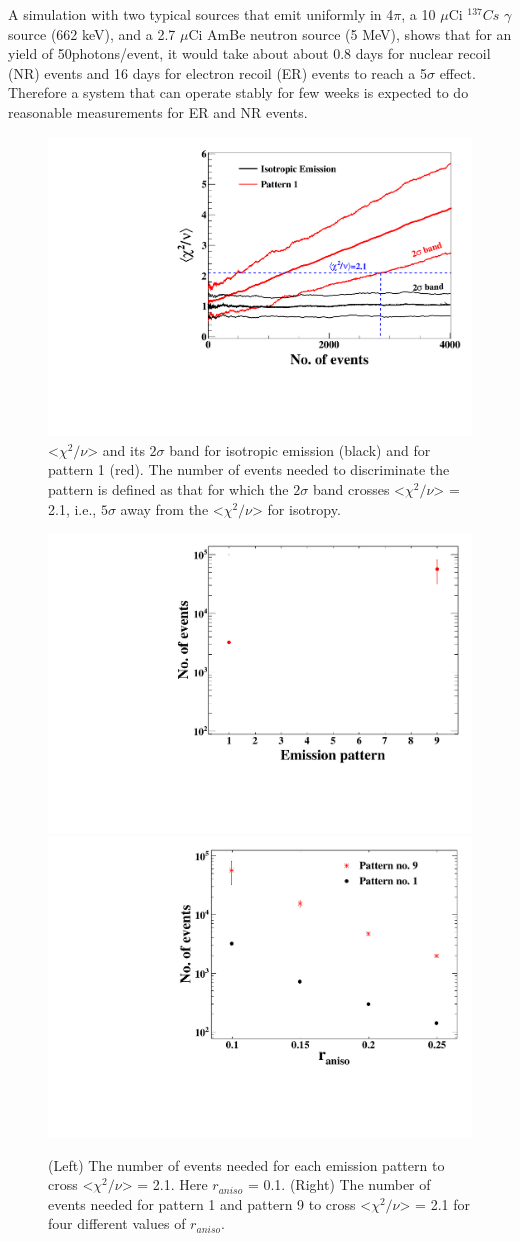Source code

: A simulation with two typical sources that emit uniformly in 4$\pi$, a 10 $\mu$Ci $^{137}Cs$ $\gamma$ 
source (662 keV), and a 2.7 $\mu$Ci AmBe neutron source (5 MeV), shows that for an yield of 
50photons/event, it would take about about 0.8 days for 
nuclear recoil (NR) events and 16 days for electron recoil (ER) events to reach a 5$\sigma$ effect. 
Therefore a system that can operate stably for few weeks 
is expected to do reasonable measurements for ER and NR events.


\begin{figure}[h]
\centerline{\includegraphics[width=0.5\linewidth]{Pattern1.pdf}}
\caption{<$\chi^2/\nu$> and its $2\sigma$ band for isotropic emission (black) and for pattern 1 (red). 
The number of events needed to discriminate the pattern is defined as that for which 
the $2\sigma$ band crosses <$\chi^2/\nu$> = 2.1, i.e., $5\sigma$ away from the <$\chi^2/\nu$> for isotropy. }
\label{fig:pattern1}
\end{figure}

\begin{figure}[h]
\centering
\includegraphics[width=0.45\linewidth]{ConvergenceVsPattern.pdf}
\hspace{0.1cm}
\includegraphics[width=0.45\linewidth]{ConvergenceVsRaniso.pdf}
\caption{(Left) The number of events needed for each emission pattern to cross <$\chi^2/\nu$> = 2.1. Here 
$r_{aniso}$ = 0.1. (Right) The number of events needed for pattern 1 and pattern 9 to cross <$\chi^2/\nu$> = 2.1 
for four different values of $r_{aniso}$.}
\label{fig:convergence}
\end{figure}


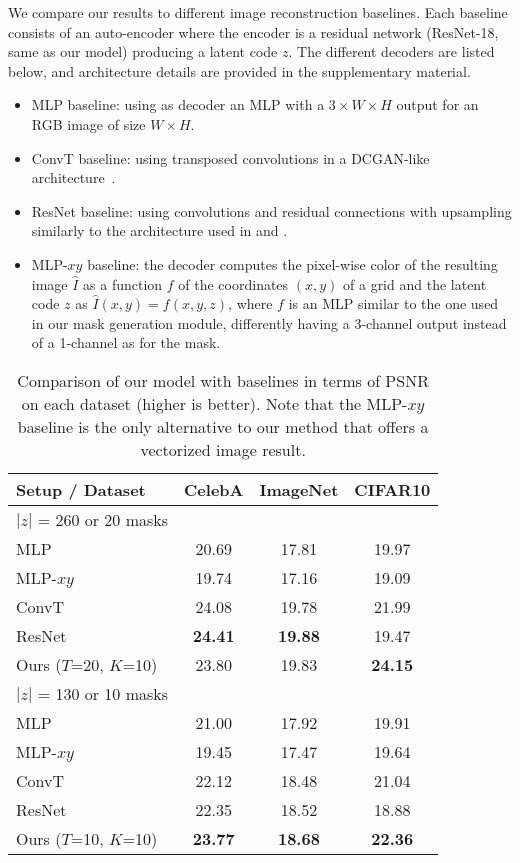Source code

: \documentclass[10pt,twocolumn,letterpaper]{article}
\begin{document}
We compare our results to different image reconstruction baselines. Each baseline consists of an auto-encoder where the encoder is a residual network (ResNet-18, same as our model) producing a latent code $z$. The different decoders are listed below, and architecture details are provided in the supplementary material.
\begin{itemize}
    \item {MLP baseline:} using as decoder an MLP with a $3\times W \times H$ output for an RGB image of size $W\times H$.
    \item {ConvT baseline:} using transposed convolutions in a DCGAN-like architecture~\cite{radford2015unsupervised}.
    \item {ResNet baseline:} using convolutions and residual connections with upsampling similarly to the architecture used in \cite{miyato2018spectral} and \cite{kurach2018gan}.
   \item {MLP-$xy$ baseline:} the decoder computes the pixel-wise color of the resulting image $\hat{I}$ as a function $f$ of the coordinates $(x,y)$ of a grid and the latent code $z$ as $\hat{I}(x,y) = f(x,y,z)$, where $f$ is an MLP similar to the one used in our mask generation module, differently having a 3-channel output instead of a 1-channel as for the mask. 
\end{itemize}


\begin{table}[!h]
\centering
\caption{Comparison of our model with baselines in terms of PSNR on each dataset (higher is better). Note that the MLP-$xy$ baseline is the only alternative to our method that offers a vectorized image result.}
\label{table:rec_losses_our_vs_baselines}
\begin{tabular}{lccc}

\hline
Setup / Dataset   & CelebA & ImageNet & CIFAR10 \\
\hline
$|z|$ = 260 or 20 masks \\
\hline
MLP  & 20.69 &  17.81 & 19.97 \\
MLP-$xy$  & 19.74 & 17.16  & 19.09 \\
ConvT  & 24.08 &  19.78 & 21.99\\
ResNet  & \textbf{24.41} &  \textbf{19.88} & 19.47\\
Ours ($T$=20, $K$=10)  & 23.80 & 19.83  & \textbf{24.15} \\
\hline
$|z|$ = 130 or 10 masks  \\
\hline
MLP  & 21.00 &  17.92 &  19.91 \\
MLP-$xy$  & 19.45 & 17.47  & 19.64 \\
ConvT  & 22.12 &  18.48 & 21.04\\
ResNet  & 22.35 &  18.52 & 18.88\\
Ours ($T$=10, $K$=10) & \textbf{23.77} & \textbf{18.68} & \textbf{22.36} \\
\hline
\end{tabular}
\end{table}
\end{document}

_TASK TO COMPLETE_
The records above are to be set down exactly as written, with no images.

_RESULT OF THIS EXERCISE_
Source code

: A simulation with two typical sources that emit uniformly in 4$\pi$, a 10 $\mu$Ci $^{137}Cs$ $\gamma$ 
source (662 keV), and a 2.7 $\mu$Ci AmBe neutron source (5 MeV), shows that for an yield of 
50photons/event, it would take about about 0.8 days for 
nuclear recoil (NR) events and 16 days for electron recoil (ER) events to reach a 5$\sigma$ effect. 
Therefore a system that can operate stably for few weeks 
is expected to do reasonable measurements for ER and NR events.


\begin{figure}[h]
\centerline{\includegraphics[width=0.5\linewidth]{Pattern1.pdf}}
\caption{<$\chi^2/\nu$> and its $2\sigma$ band for isotropic emission (black) and for pattern 1 (red). 
The number of events needed to discriminate the pattern is defined as that for which 
the $2\sigma$ band crosses <$\chi^2/\nu$> = 2.1, i.e., $5\sigma$ away from the <$\chi^2/\nu$> for isotropy. }
\label{fig:pattern1}
\end{figure}

\begin{figure}[h]
\centering
\includegraphics[width=0.45\linewidth]{ConvergenceVsPattern.pdf}
\hspace{0.1cm}
\includegraphics[width=0.45\linewidth]{ConvergenceVsRaniso.pdf}
\caption{(Left) The number of events needed for each emission pattern to cross <$\chi^2/\nu$> = 2.1. Here 
$r_{aniso}$ = 0.1. (Right) The number of events needed for pattern 1 and pattern 9 to cross <$\chi^2/\nu$> = 2.1 
for four different values of $r_{aniso}$.}
\label{fig:convergence}
\end{figure}


Source code

: \documentclass[10pt,twocolumn,letterpaper]{article}
\begin{document}
We compare our results to different image reconstruction baselines. Each baseline consists of an auto-encoder where the encoder is a residual network (ResNet-18, same as our model) producing a latent code $z$. The different decoders are listed below, and architecture details are provided in the supplementary material.
\begin{itemize}
    \item {MLP baseline:} using as decoder an MLP with a $3\times W \times H$ output for an RGB image of size $W\times H$.
    \item {ConvT baseline:} using transposed convolutions in a DCGAN-like architecture~\cite{radford2015unsupervised}.
    \item {ResNet baseline:} using convolutions and residual connections with upsampling similarly to the architecture used in \cite{miyato2018spectral} and \cite{kurach2018gan}.
   \item {MLP-$xy$ baseline:} the decoder computes the pixel-wise color of the resulting image $\hat{I}$ as a function $f$ of the coordinates $(x,y)$ of a grid and the latent code $z$ as $\hat{I}(x,y) = f(x,y,z)$, where $f$ is an MLP similar to the one used in our mask generation module, differently having a 3-channel output instead of a 1-channel as for the mask. 
\end{itemize}


\begin{table}[!h]
\centering
\caption{Comparison of our model with baselines in terms of PSNR on each dataset (higher is better). Note that the MLP-$xy$ baseline is the only alternative to our method that offers a vectorized image result.}
\label{table:rec_losses_our_vs_baselines}
\begin{tabular}{lccc}

\hline
Setup / Dataset   & CelebA & ImageNet & CIFAR10 \\
\hline
$|z|$ = 260 or 20 masks \\
\hline
MLP  & 20.69 &  17.81 & 19.97 \\
MLP-$xy$  & 19.74 & 17.16  & 19.09 \\
ConvT  & 24.08 &  19.78 & 21.99\\
ResNet  & \textbf{24.41} &  \textbf{19.88} & 19.47\\
Ours ($T$=20, $K$=10)  & 23.80 & 19.83  & \textbf{24.15} \\
\hline
$|z|$ = 130 or 10 masks  \\
\hline
MLP  & 21.00 &  17.92 &  19.91 \\
MLP-$xy$  & 19.45 & 17.47  & 19.64 \\
ConvT  & 22.12 &  18.48 & 21.04\\
ResNet  & 22.35 &  18.52 & 18.88\\
Ours ($T$=10, $K$=10) & \textbf{23.77} & \textbf{18.68} & \textbf{22.36} \\
\hline
\end{tabular}
\end{table}
\end{document}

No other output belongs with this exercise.